◆ **What you are asked to do**
Take the data below and extract the lines from the one with "- taille, poids par défaut 0 ?" to the one with "## develop a module", inclusive, exactly as written.

◆ **Records for processing**
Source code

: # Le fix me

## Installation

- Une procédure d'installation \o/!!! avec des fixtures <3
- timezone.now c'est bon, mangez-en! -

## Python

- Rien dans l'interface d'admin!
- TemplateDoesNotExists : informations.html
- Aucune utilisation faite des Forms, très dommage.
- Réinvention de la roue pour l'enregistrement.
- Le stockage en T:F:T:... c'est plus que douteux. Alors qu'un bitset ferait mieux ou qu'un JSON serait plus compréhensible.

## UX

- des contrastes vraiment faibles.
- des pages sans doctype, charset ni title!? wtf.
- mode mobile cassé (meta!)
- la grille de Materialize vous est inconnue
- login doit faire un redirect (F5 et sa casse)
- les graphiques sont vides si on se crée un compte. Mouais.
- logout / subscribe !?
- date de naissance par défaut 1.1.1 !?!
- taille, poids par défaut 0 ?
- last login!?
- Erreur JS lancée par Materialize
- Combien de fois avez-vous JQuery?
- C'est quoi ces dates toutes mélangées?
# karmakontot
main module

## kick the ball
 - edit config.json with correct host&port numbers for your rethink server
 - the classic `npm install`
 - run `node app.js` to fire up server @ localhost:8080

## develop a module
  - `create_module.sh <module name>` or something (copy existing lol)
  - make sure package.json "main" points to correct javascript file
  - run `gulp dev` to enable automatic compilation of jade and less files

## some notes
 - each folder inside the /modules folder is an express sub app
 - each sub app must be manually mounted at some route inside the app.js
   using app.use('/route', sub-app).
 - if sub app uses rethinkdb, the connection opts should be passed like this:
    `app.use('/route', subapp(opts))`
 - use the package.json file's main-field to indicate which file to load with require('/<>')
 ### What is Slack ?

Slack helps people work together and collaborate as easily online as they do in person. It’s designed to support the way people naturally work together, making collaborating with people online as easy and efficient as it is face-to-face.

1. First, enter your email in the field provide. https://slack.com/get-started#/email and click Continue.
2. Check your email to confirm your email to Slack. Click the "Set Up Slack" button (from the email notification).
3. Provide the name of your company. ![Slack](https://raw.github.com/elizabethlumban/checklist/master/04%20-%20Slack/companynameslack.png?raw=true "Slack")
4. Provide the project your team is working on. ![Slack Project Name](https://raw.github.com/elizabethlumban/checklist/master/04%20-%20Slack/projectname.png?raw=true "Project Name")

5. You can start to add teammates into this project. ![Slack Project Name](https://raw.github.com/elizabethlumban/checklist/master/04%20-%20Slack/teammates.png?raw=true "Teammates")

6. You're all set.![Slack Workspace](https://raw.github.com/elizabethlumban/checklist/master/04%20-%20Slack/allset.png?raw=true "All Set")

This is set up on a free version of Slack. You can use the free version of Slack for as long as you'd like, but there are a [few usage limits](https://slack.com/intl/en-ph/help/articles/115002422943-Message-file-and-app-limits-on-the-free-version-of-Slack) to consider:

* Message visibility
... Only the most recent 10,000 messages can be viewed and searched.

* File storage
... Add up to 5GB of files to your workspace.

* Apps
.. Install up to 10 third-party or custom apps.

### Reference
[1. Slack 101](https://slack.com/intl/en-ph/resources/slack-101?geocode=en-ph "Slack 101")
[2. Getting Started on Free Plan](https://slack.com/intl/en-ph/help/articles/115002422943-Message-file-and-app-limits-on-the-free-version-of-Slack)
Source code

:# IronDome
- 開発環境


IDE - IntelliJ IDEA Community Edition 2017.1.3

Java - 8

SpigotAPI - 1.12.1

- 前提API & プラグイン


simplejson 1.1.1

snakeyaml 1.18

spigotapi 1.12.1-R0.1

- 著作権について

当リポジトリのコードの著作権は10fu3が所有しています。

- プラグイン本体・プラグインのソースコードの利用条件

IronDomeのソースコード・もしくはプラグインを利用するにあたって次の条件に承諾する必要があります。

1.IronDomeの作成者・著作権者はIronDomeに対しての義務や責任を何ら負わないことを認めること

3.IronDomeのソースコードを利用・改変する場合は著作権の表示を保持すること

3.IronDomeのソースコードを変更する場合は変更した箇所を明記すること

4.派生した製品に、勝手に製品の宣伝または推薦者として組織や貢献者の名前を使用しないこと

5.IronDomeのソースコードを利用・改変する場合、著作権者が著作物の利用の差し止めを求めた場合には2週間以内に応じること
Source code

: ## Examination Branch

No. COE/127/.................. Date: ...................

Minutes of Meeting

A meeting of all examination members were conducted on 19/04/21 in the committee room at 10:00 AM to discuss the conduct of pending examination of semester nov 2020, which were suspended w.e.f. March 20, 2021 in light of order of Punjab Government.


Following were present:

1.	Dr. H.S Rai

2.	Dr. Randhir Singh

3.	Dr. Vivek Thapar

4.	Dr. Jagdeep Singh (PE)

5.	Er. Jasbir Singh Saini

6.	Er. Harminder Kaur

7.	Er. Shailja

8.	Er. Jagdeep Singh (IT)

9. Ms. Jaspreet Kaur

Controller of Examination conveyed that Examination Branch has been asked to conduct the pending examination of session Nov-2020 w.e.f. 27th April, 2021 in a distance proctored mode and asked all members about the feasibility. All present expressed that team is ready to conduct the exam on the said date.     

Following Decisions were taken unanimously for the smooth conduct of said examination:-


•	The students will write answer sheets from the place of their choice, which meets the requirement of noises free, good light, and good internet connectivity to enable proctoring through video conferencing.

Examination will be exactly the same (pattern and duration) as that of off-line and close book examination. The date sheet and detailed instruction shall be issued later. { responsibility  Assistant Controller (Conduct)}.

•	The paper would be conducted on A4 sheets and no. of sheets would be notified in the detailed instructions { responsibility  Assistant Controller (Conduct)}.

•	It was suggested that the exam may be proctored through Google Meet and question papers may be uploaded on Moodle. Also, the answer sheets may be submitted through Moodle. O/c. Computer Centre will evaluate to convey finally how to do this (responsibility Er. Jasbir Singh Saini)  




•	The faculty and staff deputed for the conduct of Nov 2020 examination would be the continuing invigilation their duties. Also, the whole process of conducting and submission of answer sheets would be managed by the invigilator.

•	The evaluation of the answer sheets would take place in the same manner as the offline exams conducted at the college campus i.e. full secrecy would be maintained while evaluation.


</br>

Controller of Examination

◆ **Reply to the exercise**
- taille, poids par défaut 0 ?
- last login!?
- Erreur JS lancée par Materialize
- Combien de fois avez-vous JQuery?
- C'est quoi ces dates toutes mélangées?
# karmakontot
main module

## kick the ball
 - edit config.json with correct host&port numbers for your rethink server
 - the classic `npm install`
 - run `node app.js` to fire up server @ localhost:8080

## develop a module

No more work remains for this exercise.